§ **Problem statement**
Take the data below and copy exactly the lines starting at the one with "- **8.1.3 Buildings with Common Podiums:**" and finishing at the one with "### 8.3 Frame Buildings", both included.
** Opening Data records block **
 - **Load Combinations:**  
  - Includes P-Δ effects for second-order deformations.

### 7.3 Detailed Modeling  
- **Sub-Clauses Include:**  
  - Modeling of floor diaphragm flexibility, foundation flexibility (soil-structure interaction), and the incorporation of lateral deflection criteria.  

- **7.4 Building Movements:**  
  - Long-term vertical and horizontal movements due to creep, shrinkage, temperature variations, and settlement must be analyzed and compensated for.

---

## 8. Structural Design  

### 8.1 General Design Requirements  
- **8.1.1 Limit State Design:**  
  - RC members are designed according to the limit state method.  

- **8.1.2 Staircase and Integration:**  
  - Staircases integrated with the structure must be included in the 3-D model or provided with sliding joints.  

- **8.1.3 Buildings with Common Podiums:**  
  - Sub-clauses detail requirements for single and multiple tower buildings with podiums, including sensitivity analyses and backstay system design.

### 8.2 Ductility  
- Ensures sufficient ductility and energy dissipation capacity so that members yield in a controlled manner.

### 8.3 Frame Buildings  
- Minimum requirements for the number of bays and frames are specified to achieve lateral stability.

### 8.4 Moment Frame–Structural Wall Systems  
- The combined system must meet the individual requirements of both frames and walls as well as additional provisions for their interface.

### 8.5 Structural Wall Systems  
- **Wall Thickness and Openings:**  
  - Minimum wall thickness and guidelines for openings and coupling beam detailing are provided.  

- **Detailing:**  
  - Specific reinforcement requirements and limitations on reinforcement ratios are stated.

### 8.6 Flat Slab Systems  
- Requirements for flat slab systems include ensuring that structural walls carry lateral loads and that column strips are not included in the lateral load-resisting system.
** Closing Data records block **
§ **Output below**
- **8.1.3 Buildings with Common Podiums:**  
  - Sub-clauses detail requirements for single and multiple tower buildings with podiums, including sensitivity analyses and backstay system design.

### 8.2 Ductility  
- Ensures sufficient ductility and energy dissipation capacity so that members yield in a controlled manner.

### 8.3 Frame Buildings  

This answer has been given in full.